▸ What you are asked to do
List all the lines in these records that hold "label".

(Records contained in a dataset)
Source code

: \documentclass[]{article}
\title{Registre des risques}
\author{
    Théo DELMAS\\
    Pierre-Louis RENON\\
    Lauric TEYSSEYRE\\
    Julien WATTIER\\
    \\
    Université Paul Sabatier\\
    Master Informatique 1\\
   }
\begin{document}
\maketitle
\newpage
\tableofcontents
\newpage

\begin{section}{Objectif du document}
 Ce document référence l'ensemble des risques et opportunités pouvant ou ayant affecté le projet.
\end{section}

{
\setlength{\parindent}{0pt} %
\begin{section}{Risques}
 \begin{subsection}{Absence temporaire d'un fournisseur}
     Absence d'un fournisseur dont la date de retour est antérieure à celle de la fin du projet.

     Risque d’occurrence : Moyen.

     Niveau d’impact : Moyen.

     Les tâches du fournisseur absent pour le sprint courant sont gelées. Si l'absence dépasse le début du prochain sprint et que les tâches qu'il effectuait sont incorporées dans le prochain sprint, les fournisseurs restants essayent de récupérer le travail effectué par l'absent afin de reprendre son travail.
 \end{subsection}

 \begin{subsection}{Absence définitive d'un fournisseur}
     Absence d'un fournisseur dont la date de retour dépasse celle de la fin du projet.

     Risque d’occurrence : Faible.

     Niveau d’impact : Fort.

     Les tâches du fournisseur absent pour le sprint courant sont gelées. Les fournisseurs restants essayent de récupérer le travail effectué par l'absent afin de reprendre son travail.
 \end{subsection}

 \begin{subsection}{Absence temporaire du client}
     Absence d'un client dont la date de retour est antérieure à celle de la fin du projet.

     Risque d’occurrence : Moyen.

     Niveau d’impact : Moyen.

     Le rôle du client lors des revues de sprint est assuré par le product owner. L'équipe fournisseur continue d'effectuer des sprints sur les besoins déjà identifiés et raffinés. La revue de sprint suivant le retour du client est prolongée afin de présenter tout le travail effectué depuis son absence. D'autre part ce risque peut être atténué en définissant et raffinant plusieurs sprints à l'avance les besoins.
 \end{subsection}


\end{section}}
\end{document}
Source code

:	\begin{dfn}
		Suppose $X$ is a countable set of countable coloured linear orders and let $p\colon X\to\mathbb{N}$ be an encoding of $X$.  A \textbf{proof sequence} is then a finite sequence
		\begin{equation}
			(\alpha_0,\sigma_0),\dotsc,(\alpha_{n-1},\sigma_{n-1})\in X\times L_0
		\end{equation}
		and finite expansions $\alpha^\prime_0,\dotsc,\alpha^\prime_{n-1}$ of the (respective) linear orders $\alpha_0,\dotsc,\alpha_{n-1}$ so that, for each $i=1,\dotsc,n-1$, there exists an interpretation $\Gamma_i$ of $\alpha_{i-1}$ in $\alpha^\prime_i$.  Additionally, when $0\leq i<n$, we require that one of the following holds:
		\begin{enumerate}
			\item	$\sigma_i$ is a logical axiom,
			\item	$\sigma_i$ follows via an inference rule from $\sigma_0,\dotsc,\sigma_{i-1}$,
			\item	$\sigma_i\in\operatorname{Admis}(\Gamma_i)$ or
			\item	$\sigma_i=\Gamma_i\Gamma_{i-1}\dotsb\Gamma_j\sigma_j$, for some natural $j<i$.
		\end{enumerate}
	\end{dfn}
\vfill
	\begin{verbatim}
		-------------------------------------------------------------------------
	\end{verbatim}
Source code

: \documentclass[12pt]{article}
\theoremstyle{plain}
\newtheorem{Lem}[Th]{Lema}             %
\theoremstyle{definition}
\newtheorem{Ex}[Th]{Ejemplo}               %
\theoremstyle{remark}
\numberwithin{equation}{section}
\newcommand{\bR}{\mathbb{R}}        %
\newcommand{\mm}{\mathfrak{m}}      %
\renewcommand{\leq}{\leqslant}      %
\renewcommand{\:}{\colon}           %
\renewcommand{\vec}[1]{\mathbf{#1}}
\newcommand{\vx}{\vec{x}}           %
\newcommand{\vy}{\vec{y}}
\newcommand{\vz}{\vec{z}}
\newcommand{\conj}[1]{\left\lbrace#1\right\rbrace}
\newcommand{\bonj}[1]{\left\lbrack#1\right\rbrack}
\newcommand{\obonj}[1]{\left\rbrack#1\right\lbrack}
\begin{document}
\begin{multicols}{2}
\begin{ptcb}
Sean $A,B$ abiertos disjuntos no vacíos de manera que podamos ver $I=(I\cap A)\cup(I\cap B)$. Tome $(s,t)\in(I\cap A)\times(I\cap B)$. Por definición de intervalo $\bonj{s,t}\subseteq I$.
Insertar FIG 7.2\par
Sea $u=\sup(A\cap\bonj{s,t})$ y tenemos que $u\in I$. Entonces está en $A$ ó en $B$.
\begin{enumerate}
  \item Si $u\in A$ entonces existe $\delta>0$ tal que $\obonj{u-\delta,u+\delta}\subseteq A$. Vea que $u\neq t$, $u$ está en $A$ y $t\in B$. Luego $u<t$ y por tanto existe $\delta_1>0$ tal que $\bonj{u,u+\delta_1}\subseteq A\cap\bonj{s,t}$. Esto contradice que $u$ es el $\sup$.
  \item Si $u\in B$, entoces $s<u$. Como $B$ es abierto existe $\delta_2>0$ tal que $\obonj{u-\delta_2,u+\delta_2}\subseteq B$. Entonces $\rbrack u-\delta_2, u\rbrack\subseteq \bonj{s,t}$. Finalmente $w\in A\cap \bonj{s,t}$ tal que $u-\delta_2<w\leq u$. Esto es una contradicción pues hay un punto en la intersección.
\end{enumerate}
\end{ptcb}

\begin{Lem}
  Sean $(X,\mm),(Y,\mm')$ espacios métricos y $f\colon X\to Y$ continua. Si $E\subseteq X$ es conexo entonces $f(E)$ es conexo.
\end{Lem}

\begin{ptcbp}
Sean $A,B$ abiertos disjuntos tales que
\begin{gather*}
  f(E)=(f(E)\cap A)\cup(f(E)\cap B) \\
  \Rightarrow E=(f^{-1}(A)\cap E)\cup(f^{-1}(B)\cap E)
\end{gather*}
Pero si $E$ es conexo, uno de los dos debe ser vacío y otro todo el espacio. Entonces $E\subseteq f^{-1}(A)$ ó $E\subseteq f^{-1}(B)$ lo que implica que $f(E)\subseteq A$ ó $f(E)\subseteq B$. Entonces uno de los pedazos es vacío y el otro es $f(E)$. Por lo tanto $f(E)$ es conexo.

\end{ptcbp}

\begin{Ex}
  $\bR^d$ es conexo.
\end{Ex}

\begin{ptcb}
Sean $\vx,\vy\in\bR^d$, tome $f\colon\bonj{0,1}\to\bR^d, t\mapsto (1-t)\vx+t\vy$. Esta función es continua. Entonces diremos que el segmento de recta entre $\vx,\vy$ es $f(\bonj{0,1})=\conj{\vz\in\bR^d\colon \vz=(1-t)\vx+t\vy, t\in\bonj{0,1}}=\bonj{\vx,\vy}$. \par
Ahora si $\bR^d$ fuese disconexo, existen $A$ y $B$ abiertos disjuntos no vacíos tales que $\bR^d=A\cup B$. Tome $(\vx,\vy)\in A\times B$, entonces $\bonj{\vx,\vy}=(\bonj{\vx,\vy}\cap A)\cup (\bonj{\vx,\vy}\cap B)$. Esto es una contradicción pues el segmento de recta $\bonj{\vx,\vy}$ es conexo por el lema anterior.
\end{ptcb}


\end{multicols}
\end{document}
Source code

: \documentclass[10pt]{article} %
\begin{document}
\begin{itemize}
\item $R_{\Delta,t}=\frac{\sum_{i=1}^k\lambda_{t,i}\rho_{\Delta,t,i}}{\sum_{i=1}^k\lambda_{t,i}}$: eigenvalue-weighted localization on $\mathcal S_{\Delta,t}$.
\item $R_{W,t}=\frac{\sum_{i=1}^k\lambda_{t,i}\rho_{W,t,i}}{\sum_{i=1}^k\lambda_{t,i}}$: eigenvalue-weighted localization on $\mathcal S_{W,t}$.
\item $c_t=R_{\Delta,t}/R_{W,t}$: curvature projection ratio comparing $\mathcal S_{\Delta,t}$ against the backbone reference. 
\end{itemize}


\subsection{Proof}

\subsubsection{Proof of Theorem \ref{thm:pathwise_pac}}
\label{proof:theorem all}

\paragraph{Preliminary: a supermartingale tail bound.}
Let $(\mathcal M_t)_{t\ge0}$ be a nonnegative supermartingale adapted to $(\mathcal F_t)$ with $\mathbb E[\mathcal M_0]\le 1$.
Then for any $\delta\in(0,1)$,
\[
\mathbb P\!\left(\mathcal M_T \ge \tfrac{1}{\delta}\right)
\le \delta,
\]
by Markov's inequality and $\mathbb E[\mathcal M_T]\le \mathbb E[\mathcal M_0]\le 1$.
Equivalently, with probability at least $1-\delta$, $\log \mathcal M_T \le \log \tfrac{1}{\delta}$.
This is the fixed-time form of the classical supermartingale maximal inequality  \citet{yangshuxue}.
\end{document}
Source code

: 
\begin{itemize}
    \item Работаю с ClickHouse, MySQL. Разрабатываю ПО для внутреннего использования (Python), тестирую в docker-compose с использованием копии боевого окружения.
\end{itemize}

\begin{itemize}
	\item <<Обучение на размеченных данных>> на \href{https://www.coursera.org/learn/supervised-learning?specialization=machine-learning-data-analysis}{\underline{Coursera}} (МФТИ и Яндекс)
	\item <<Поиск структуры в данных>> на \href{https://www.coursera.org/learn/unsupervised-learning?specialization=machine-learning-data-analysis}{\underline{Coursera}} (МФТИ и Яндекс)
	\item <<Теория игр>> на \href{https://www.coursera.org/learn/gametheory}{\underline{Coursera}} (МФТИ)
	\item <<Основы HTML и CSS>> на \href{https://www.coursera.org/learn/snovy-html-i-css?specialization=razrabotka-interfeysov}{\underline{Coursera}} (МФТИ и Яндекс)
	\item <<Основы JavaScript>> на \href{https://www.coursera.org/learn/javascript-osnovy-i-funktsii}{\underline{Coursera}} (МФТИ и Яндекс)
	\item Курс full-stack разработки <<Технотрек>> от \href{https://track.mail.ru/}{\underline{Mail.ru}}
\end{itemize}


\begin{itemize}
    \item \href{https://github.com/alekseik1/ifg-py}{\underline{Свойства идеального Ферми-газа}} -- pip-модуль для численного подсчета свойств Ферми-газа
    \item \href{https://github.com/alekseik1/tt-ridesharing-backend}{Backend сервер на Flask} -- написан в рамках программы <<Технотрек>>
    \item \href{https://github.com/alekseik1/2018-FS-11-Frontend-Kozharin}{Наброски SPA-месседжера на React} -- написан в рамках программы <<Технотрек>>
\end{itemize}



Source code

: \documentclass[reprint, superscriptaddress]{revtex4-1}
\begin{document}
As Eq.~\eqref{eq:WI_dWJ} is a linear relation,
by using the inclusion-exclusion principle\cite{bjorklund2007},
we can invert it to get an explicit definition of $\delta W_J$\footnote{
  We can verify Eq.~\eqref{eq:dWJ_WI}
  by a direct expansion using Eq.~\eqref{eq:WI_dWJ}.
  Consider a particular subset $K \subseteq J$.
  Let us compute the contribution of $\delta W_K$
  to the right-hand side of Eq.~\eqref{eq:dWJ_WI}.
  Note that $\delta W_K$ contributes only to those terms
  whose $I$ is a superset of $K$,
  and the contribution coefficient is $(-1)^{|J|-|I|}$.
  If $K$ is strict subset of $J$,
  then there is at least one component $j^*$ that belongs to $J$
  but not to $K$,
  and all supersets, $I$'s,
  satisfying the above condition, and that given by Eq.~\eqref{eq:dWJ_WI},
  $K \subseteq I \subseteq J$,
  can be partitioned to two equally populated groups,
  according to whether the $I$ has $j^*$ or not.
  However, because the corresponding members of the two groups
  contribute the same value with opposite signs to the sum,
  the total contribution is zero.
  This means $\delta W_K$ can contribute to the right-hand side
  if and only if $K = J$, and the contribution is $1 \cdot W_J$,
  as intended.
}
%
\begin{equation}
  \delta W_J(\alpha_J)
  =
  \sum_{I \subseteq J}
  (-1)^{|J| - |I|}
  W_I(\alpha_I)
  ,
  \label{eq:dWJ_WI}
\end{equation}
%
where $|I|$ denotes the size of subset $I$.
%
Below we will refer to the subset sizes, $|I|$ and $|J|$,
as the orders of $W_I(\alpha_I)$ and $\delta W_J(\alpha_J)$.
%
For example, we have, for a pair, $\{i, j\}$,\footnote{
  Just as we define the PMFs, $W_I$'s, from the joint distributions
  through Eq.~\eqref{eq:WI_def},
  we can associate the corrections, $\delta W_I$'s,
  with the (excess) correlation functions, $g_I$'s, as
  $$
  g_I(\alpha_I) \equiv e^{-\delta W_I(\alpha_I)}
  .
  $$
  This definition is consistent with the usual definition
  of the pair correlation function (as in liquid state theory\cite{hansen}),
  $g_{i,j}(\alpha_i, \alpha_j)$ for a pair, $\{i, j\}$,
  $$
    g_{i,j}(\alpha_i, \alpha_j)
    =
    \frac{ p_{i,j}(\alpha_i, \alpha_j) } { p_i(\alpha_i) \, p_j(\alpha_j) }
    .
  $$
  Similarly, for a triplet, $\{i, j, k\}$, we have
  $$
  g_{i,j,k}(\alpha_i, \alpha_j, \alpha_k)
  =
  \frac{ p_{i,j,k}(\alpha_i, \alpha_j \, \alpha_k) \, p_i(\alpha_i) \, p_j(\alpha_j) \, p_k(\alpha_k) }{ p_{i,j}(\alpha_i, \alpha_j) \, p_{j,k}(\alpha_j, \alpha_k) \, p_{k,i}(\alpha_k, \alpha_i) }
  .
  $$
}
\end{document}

▸ Solution for this exercise
\label{proof:theorem all}
  \label{eq:dWJ_WI}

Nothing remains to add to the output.